The reviewing officer should examine the original decision and any new evidence/information supplied is examined taking these rules and guidelines into consideration in their entirety. The outcome of this re-examination and review should be clearly documented and clearly communicated in writing to the applicant and the LDC Enterprise Officer setting out in detail why the application has been awarded or refused and noting that all new evidence has been taken into consideration in coming to a final decision. 

(If BTWEA/STEA is refused based on the recommendation of the Case Officer, the review should be taken by another Case Officer or Area Manager in the Division attached to the relevant office.) 

4.14 Mentoring & Monitoring During Period of Payment 

Local DEASP Case Officers will continue to offer access to mentoring and other supports during the first 12 months following the approval of BTWEA. The DEASP Officer will meet with the BTWEA recipient twice during this period (on or around 3 months and 9 months from commencing the new enterprise) to ensure that the business is operating and trading in accordance with the business plan.

Records of these meetings should be logged on the participant’s Employment Support Record (ESR). Where the participant seeks additional training or mentoring (or a decision is made that extra training would be beneficial to the success of the enterprise) this should be arranged and supported through the Enterprise Support Grant or from the Local Development Company.  

As part of the review meetings in the initial 12 months of trading an Officer must seek evidence to confirm commencement of and on-going trading; this could include:  

  • Revenue registration & confirmation of Tax Registration No
  • Bank statement showing details of recent transactions/earnings
  • Invoices, purchase orders received/sent recently which are clearly in relation to the running of business
  • Order book or invoices detailing sales or turnover 

4.15 Business deemed not sustainable following 3 or 9 month review 

The Case Officer should issue a recommendation to the Deciding Officer to terminate the BTWEA claim if deemed not sustainable. 

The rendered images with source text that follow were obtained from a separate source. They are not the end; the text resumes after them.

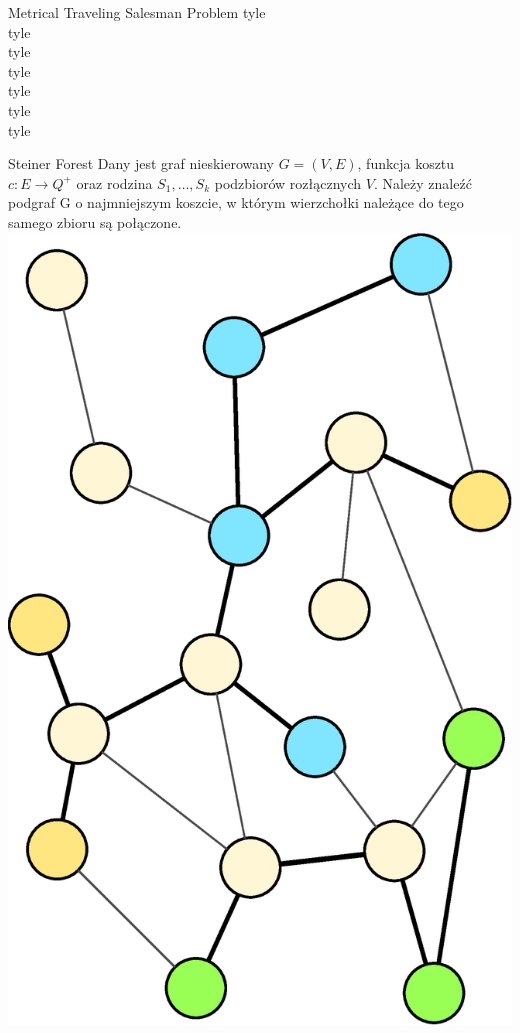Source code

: \documentclass[final,hyperref={pdfpagelabels=false}]{beamer}
\begin{document}
\begin{frame}
\begin{columns}
\begin{column}{.96\textwidth}
			\begin{block}{Metrical Traveling Salesman Problem}
				tyle\\
				tyle\\
				tyle\\
				tyle\\
				tyle\\
				tyle\\
				tyle\\
			\end{block}
			\begin{block}{Steiner Forest}
				Dany jest graf nieskierowany $G = (V, E)$, funkcja kosztu $c: E \rightarrow Q^+$ oraz rodzina $S_1, \hdots, S_k$ podzbiorów rozłącznych $V$. Należy znaleźć podgraf G o najmniejszym koszcie, w którym wierzchołki należące do tego samego zbioru są połączone.
        \includegraphics[scale=0.5]{sf_poster.eps}

\end{block}
\end{column}
\end{columns}
\end{frame}
\end{document}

The following options can be considered: 

  • Terminate BTWEA and revert to Jobseekers Allowance/Jobseekers Benefit payment or original qualifying payment.
  • Access to Jobseekers Allowance with means assessed.
  • Consider other supports that may be appropriate.
 

4.16 Part-time employment or education 

Participants are not allowed to enter into paid employment as an employee, either in a full-time or part-time capacity while in receipt of BTWEA/STEA. It is considered appropriate that if someone is approved for the BTWEA/STEA, s/he should be fully dedicated to the business and, therefore, not engaged in other employments. 

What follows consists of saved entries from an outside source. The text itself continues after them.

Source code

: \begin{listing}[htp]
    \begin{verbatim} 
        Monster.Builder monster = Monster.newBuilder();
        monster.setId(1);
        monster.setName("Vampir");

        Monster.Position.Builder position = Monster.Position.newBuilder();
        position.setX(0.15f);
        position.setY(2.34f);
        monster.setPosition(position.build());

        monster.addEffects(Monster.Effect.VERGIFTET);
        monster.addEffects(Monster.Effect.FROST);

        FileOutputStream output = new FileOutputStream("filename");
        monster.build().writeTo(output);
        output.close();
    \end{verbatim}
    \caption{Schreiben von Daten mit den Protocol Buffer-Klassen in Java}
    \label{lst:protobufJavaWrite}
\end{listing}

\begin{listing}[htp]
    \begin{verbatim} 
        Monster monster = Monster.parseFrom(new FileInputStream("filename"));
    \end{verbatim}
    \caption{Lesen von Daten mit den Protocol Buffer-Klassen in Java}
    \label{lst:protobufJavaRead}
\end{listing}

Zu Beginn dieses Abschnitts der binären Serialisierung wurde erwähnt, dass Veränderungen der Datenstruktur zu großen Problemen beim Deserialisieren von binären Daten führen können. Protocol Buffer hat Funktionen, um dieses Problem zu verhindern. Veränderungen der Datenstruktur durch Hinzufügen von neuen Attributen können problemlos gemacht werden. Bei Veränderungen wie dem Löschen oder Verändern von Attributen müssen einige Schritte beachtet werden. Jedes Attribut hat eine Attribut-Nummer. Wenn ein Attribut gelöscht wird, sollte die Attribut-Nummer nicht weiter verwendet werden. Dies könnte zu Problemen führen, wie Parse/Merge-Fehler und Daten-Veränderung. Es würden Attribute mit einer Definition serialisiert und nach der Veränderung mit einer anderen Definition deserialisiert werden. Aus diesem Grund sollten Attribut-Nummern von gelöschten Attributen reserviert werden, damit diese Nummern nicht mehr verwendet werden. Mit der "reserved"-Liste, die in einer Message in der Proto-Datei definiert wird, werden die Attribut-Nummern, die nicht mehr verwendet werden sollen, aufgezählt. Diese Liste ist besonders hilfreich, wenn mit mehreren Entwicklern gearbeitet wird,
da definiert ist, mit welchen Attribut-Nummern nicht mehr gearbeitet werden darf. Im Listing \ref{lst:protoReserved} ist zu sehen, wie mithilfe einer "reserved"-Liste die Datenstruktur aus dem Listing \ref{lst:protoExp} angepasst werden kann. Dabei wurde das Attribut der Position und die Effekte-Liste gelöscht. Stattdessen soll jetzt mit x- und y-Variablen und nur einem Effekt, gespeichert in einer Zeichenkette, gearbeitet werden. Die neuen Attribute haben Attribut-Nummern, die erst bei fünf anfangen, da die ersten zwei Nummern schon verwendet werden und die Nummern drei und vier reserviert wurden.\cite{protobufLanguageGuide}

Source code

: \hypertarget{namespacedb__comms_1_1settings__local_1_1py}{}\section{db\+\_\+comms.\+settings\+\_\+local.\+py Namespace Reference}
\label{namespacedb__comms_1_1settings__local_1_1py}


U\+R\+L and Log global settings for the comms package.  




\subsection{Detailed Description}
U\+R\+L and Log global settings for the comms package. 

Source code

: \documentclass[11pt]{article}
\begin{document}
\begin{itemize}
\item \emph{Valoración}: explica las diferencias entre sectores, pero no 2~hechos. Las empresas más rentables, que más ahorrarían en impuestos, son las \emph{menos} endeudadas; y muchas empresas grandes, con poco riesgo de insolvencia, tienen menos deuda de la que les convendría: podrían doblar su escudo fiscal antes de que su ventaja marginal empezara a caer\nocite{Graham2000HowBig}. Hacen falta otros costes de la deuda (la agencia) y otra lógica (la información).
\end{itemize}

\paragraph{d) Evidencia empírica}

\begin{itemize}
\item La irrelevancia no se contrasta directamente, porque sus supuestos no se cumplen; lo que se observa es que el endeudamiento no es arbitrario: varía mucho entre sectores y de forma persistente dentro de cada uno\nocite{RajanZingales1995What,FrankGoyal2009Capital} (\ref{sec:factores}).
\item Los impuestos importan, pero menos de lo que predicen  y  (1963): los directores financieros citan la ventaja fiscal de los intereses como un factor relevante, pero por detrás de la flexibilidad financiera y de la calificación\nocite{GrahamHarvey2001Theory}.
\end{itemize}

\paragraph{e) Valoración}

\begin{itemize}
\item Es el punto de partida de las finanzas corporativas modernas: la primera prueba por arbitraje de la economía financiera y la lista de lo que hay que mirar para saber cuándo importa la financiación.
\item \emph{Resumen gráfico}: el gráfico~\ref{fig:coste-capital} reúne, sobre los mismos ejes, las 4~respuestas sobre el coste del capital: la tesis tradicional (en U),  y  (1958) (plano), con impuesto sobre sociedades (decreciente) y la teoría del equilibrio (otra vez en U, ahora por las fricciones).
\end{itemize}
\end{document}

Accordingly, participants cannot pursue part-time or temporary employment while participating on the Scheme. This will ensure that clients are devoting 100% of their time to the business venture to maximise the chances of success. 

Participants may avail of education options which are short /part-time and conducive to the business needs. There are no further DEASP payments for participation in this Education/Training other than what is covered under the Enterprise Support Grant (ESG). (See Appendix 3)

 

4.17 Retained Fire Fighter 

A retained fire fighter is eligible to participate in the scheme.  A retained fire fighter will no longer have an entitlement to JB after they have exhausted the time spent on Back to Work Enterprise Allowance if s/he remains in self-employment. 

4.18 Subcontractors 

It's likely that those exiting the Live Register to the construction sector on a subcontracting basis are not pursuing a new business to the individual. BTWEA is available to assist our clients pursue a new enterprise set-up with the security of 2 years welfare payments. This security would be less critical to someone recommencing a business as they have awareness of their market risks and prior experience in the sector and if subcontracting, they have the security of reliable income. While they resume their business a jobseeker’s arrangement with means assessed may be more appropriate. 

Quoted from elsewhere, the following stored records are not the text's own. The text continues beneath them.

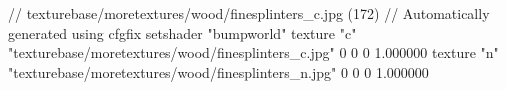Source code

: // texturebase/moretextures/wood/finesplinters_c.jpg (172)
// Automatically generated using cfgfix
setshader "bumpworld"
texture "c" "texturebase/moretextures/wood/finesplinters_c.jpg" 0 0 0 1.000000
texture "n" "texturebase/moretextures/wood/finesplinters_n.jpg" 0 0 0 1.000000
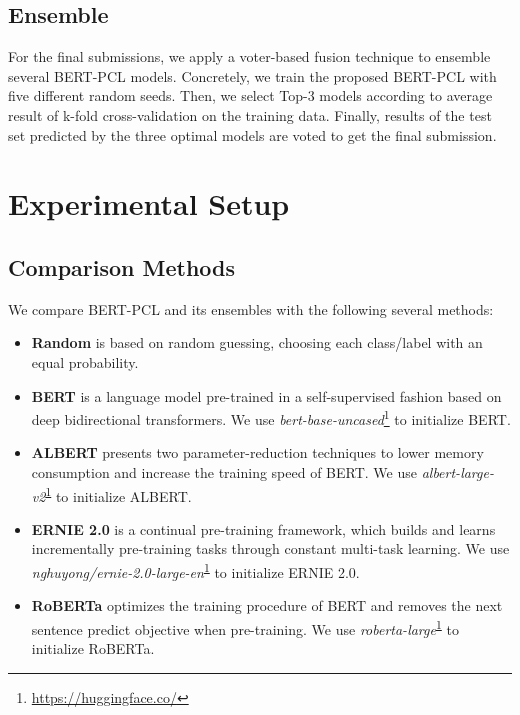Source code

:\documentclass[11pt]{article}
\begin{document}
\subsection{Ensemble}
For the final submissions, we apply a voter-based fusion technique \citep{DBLP:conf/sspr/MorvantHA14} to ensemble several BERT-PCL models.
Concretely, we train the proposed BERT-PCL with five different random seeds. 
Then, we select Top-3 models according to average result of k-fold cross-validation on the training data.
Finally, results of the test set predicted by the three optimal models are voted to get the final submission.



\section{Experimental Setup}
\subsection{Comparison Methods}

We compare BERT-PCL and its ensembles with the following several methods:
\begin{itemize}
    \item \textbf{Random} is based on random guessing, choosing each class/label with an equal probability.
\item \textbf{BERT}  \citep{DBLP:conf/naacl/DevlinCLT19} is a language model pre-trained in a self-supervised fashion based on deep bidirectional transformers.  We use \textit{bert-base-uncased}\footnote{\url{https://huggingface.co/}\label{code}} to initialize BERT. 
\item \textbf{ALBERT} \citep{DBLP:conf/iclr/LanCGGSS20} presents two parameter-reduction techniques to lower memory consumption and increase the training speed of BERT. 
    We use \textit{albert-large-v2}\textsuperscript{\ref{code}} to initialize ALBERT. 
    \item \textbf{ERNIE 2.0} \citep{DBLP:conf/aaai/SunWLFTWW20} is a continual pre-training framework, which builds and learns incrementally pre-training tasks through constant multi-task learning.
    We use \textit{nghuyong/ernie-2.0-large-en}\textsuperscript{\ref{code}} to initialize ERNIE 2.0. 
    \item \textbf{RoBERTa} \citep{DBLP:journals/corr/abs-1907-11692} optimizes the training procedure of BERT and removes the next sentence predict objective when pre-training.
    We use \textit{roberta-large}\textsuperscript{\ref{code}} to initialize RoBERTa. 
\end{itemize}
\end{document}
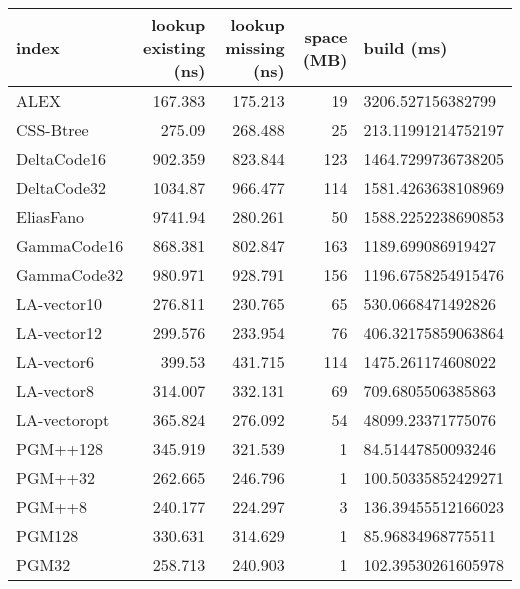 \begin{tabular}{lrrrl}
\hline
 index             &   lookup existing (ns) &   lookup missing (ns) &   space (MB) & build (ms)         \\
\hline
 ALEX              &               167.383  &              175.213  &           19 & 3206.527156382799  \\
 CSS-Btree         &               275.09   &              268.488  &           25 & 213.11991214752197 \\
 DeltaCode16       &               902.359  &              823.844  &          123 & 1464.7299736738205 \\
 DeltaCode32       &              1034.87   &              966.477  &          114 & 1581.4263638108969 \\
 EliasFano         &              9741.94   &              280.261  &           50 & 1588.2252238690853 \\
 GammaCode16       &               868.381  &              802.847  &          163 & 1189.699086919427  \\
 GammaCode32       &               980.971  &              928.791  &          156 & 1196.6758254915476 \\
 LA-vector10       &               276.811  &              230.765  &           65 & 530.0668471492826  \\
 LA-vector12       &               299.576  &              233.954  &           76 & 406.32175859063864 \\
 LA-vector6        &               399.53   &              431.715  &          114 & 1475.261174608022  \\
 LA-vector8        &               314.007  &              332.131  &           69 & 709.6805506385863  \\
 LA-vectoropt      &               365.824  &              276.092  &           54 & 48099.23371775076  \\
 PGM++128          &               345.919  &              321.539  &            1 & 84.51447850093246  \\
 PGM++32           &               262.665  &              246.796  &            1 & 100.50335852429271 \\
 PGM++8            &               240.177  &              224.297  &            3 & 136.39455512166023 \\
 PGM128            &               330.631  &              314.629  &            1 & 85.96834968775511  \\
 PGM32             &               258.713  &              240.903  &            1 & 102.39530261605978 \\

\end{tabular}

When reviewing a new enterprise the tradability and viability of the enterprise should be examined. Ideally a client should have a sufficiently large and diverse customer base. However within the construction sector subcontracting is used as the norm for “employment”. The subcontractor is likely to have only one customer i.e. the principal contractor to whom they are contracted to. This one-to-one business relationship will usually last for the duration of a particular contract. In such circumstances it would be more appropriate to insist that the client exit the live register and take up their new employment opportunity rather than be awarded the two year BTWEA payment.  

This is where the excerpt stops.